I will be producing a new open series of short films for online distribution to showcase the beauty, ease and accessibility of shooting fun and interesting projects on Super8 film.
THE PROCESS
Each video will be shot on a single 50’ roll of Kodak Super8 film and consist of a voice-over interview of the video’s main subject. Subjects will vary based on the person/people in each story but some examples will include: Artists, photographers, musicians, athletes (motorcycle racing, skateboarding, climbing, etc.) trades-people (barbers, baristas, woodworkers, butchers, etc).
My Goal:
I want to encourage viewers to use film to capture their lives, where they live and to tell the stories of the people around them. To help accomplish this goal, I will also be producing behind-the-scenes content along with the main features to help show viewers how they can achieve similar results using Super8 film. In time we will expand the scope and scale of the project to include 16mm film projects with accessible cameras to help guide users into incorporating more film into their personal lives and projects.

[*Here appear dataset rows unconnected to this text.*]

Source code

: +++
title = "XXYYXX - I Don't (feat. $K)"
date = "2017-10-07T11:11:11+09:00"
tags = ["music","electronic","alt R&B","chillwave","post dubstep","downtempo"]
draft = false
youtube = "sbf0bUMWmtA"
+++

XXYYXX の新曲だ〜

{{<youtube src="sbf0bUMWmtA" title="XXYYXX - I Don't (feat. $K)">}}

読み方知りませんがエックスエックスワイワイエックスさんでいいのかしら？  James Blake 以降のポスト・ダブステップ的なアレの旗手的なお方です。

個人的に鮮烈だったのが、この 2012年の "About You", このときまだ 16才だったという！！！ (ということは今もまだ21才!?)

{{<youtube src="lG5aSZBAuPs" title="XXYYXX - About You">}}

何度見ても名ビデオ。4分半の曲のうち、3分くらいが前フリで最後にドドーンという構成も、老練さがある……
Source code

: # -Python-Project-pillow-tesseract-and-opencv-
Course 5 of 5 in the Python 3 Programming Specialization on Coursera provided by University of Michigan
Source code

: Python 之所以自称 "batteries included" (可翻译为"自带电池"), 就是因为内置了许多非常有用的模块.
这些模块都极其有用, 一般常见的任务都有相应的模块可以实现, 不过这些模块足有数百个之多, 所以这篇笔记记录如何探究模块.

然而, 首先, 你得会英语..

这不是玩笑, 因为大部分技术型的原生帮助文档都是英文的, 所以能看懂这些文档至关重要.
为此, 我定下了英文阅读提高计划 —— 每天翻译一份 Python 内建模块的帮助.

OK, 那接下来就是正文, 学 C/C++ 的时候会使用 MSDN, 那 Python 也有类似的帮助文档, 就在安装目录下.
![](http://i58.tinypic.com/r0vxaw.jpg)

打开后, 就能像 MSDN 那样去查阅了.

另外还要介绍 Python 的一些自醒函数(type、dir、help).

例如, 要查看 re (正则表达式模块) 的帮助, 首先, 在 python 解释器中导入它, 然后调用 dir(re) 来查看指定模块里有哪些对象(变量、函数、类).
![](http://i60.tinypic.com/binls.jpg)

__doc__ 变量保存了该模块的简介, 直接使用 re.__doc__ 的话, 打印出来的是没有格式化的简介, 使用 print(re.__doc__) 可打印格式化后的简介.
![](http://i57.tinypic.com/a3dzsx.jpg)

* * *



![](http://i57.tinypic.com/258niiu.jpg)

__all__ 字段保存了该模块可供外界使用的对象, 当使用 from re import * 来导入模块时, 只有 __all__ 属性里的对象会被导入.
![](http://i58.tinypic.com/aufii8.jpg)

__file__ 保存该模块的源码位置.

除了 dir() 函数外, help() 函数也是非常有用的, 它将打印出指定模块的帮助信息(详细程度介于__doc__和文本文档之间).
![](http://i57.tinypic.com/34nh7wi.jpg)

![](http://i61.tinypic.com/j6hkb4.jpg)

I would love to help be a small part in getting more people to fall in love with film. Over the past few years that I have been making videos about film in my spare time I have received countless emails from people expressing their gratitude to me for making content that encouraged them to get out their old gear and shoot film, or to dust off their slide projector and go through old carousels together.
FAMILY MATTERS
My grandpa proudly displaying his Super8 camera pictured next to his brother (my great uncle) Tony.
In my darkroom at home sits a 1962 Kodak Brownie 8mm camera with matching projector. And it belonged to my grandpa Edward Oliver Cassella, “Eddie”. He was a lover of movie cameras, hi-fi systems, Louis Prima and snacking on milk bone dog biscuits. When I was a kid, I remember seeing some of his 8mm footage from the mid-sixties. I saw my grandfather as a young man, my mom only a few years old, out on the lake as a family on a summer day. Life was condensed to eight millimeters and flickered by as the projector ticked.
Unfortunately today those films have since been lost due to damage from poor storage and neglect, but as long ago as I saw that footage I still haven’t forgot about what I saw or the impression it left on me…and the camera and projector work just as well today as they did 60 or so years ago.
A few years after he died, I was moving out of my parents house after school and in the garage I saw the old Brownie 8mm camera and projector sitting on the shelf. “Who’d miss it?” I thought to myself and I quietly put them in the car. I waited years for my phone to ring and to get an earful about taking them, but no call ever came. When I finally came clean years later we all had a laugh about it as I have a habit of “stealing” photographs, negatives and old Kodachrome slides from home as I see my self as the family archivist. But my family knows my affection for film and the attention I take to archiving and storing my own negatives as well as our family photographs. And given what happened to our precious family 8mm films we didn’t want any further damage to be done to the remaining photographs.
In an old box one day I did find one photograph from that same day at the lake from the destroyed film and it’s never failed to start the flickering movie in my mind again.
I want to convey to people that shooting film is more than the sum of taking a picture…because as lovers of film know - it does more than capture light, it captures our hearts, our memories, our lives.